这对作为一个以向上攀爬,光宗耀祖作为终身目标的小官僚来说,打击无疑是致命的。
定是那个小贱种心中有怨,不肯尽心竭力。这回宫中也传来消息,只有长公主殿下和另一位回来了,那个小贱种杳无影踪。明明当年她与长公主殿下更为亲近,如今却故意避而不见,这不是心怀怨怼是什么?
当年又不曾短她吃穿,也允她和家中孩子一齐习武,不过是公事忙对她冷落了些,居然记仇到如今,半点不思报恩。
都怪家中那个妒妇,不过是个庶女,没事欺负她做什么!幸好早早打发了她,不然还不知要做出什么拖累家族的事情来。
不过那个小贱种如今翅膀硬了,再也打骂不得,也只能看看能不能借着她的关系向长公主殿下示好更进一步了。
王上是真的宠溺这位离家多年的女儿,这才刚回来,加尊号、赐府邸的旨意就传遍了整个王城,哪怕这位已经超脱物外,根本不需要这些凡界封号来彰显尊贵。
但王上还是给了,因为作为一个父亲,他只想给自己的女儿最好的。
“微臣陈应携合族老少拜见长公主殿下。”楚摘星一落地,就见到一排排撅起的大腚。
楚摘星觉察到了陈应话中的恭维,更没有放过陈应在听说陈茹死讯时并不伤心悲痛,而是失落怅然的表情。
目之所及处,尽是和陈应的表情一致的。就这些人,也敢借陈茹姐姐的名义和她攀交情,要好处?
楚摘星心中大怒,难怪在宗门的时候陈茹姐姐从来不提家中之事。这些人何止是在她幼年时苛待欺负她和她母亲,简直是把陈茹姐姐当成了摇钱树。
个个都想在陈茹姐姐身上撕下一块肉来,作为进身之阶。一旦没了利用价值,又瞬间翻脸不认人,弃之如敝屣。
这份怒气在听到一个约莫八九岁的小男孩嘟囔之后到达顶点。
这个小男孩嘟囔的内容是:“搞什么嘛,等了半天等来个死人,还以为能借她的关系去北斗门修道呢。这下好,连道观的童子都混不上了。”
小男孩以为自己的声音已经足够低,没有人能听清,但楚摘星和祝余是何许人也,耳力早就超越了他们的认知,把这句话听得清清楚楚。

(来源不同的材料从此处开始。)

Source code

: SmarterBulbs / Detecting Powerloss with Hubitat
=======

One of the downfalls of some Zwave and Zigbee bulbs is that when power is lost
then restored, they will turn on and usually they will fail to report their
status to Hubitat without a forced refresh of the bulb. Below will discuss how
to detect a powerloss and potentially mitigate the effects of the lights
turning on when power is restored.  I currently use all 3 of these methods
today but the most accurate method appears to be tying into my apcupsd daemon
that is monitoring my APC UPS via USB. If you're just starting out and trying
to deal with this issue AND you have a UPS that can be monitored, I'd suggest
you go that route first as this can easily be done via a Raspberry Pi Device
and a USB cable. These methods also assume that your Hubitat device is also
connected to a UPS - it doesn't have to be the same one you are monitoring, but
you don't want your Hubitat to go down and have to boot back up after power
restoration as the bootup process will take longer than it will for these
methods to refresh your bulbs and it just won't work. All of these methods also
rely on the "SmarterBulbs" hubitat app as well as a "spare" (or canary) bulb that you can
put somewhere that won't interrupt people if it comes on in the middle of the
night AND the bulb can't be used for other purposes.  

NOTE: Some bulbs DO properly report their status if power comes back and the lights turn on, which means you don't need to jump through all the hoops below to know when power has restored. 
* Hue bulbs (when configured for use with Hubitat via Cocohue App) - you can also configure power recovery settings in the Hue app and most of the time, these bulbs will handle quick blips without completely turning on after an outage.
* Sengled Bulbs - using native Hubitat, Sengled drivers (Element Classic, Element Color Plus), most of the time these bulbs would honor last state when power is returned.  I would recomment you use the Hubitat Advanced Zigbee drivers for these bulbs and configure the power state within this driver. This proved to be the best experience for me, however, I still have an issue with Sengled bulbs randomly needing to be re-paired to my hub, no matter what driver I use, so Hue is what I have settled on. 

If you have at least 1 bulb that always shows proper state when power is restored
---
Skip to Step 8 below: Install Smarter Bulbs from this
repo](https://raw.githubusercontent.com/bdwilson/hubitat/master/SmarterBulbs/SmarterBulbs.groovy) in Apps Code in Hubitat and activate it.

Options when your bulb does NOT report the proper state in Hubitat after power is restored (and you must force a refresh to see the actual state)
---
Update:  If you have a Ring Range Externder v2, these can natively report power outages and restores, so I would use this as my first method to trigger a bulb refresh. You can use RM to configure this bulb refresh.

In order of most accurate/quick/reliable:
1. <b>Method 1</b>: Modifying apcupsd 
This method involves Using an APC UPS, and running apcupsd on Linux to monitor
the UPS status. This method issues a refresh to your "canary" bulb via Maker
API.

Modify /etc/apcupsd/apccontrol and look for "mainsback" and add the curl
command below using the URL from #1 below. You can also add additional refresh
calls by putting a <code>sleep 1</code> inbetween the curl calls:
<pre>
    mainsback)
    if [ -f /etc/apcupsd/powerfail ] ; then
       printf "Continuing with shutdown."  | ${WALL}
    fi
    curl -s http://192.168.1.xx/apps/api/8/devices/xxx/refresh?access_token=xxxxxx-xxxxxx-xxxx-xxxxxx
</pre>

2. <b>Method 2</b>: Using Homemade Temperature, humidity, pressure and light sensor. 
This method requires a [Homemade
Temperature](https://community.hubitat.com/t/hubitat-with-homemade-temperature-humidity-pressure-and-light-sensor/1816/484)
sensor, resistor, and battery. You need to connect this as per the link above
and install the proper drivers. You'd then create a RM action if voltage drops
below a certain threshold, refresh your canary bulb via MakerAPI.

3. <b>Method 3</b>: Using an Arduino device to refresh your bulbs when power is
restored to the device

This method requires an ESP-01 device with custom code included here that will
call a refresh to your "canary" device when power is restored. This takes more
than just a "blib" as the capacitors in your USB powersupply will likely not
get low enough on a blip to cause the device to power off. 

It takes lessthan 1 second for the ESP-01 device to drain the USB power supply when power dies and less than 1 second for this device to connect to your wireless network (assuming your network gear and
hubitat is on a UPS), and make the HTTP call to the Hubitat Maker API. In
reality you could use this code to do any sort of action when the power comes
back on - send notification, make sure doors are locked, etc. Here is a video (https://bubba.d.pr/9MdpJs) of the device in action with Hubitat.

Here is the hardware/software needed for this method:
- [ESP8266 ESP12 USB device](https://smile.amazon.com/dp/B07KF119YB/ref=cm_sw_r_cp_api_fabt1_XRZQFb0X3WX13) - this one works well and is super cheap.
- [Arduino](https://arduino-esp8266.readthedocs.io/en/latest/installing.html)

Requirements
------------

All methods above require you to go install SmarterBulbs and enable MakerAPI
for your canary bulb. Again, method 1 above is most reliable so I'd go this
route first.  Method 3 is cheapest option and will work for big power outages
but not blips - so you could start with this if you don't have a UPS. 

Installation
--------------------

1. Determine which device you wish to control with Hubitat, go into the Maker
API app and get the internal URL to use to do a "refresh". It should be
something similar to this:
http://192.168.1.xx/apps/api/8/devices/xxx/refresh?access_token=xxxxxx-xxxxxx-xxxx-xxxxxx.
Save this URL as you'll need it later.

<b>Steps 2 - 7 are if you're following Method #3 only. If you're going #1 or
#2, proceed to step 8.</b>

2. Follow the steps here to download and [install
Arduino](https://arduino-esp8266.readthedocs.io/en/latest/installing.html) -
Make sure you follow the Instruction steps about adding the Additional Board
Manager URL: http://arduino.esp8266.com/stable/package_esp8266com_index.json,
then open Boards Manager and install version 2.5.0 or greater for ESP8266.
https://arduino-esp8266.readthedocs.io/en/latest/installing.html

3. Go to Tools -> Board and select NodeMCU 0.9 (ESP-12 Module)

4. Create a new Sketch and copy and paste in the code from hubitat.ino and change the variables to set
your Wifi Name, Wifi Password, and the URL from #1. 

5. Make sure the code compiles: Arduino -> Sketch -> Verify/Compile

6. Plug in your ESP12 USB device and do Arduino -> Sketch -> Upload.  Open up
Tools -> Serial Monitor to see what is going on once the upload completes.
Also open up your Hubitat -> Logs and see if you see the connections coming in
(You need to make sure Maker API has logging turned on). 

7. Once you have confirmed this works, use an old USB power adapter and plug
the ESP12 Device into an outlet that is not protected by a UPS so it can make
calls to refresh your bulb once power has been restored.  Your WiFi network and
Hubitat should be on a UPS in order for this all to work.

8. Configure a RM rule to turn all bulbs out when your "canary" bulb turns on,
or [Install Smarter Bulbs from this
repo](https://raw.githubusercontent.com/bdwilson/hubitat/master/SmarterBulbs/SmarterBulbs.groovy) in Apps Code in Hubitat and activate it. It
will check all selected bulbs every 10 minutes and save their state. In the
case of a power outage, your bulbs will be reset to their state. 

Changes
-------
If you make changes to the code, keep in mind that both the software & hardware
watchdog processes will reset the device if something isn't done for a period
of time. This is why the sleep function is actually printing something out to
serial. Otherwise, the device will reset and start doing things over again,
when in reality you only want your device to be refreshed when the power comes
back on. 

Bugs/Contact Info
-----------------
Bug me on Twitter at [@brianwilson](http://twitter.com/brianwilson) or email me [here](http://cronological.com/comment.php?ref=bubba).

祝余摸了摸手中的小木盒,沉声道:“老大,我有件事情想做。”
楚摘星毫不犹豫转身就走:“你尽管做你自己想做的事情,一切由我来担着。”行至半途又住了脚,指着不知所措的陈应道,“你记着先让他写份休书。”
这样接下来的事会好办些。
祝余朝后摆摆手,赶苍蝇一般:“知道了,会把事情办得漂漂亮亮的。”
陈应正想着如何把自己的事情多提一提,孰料被他视为天的楚摘星毫无征兆说走就走,还丢下一句让他写休书的话。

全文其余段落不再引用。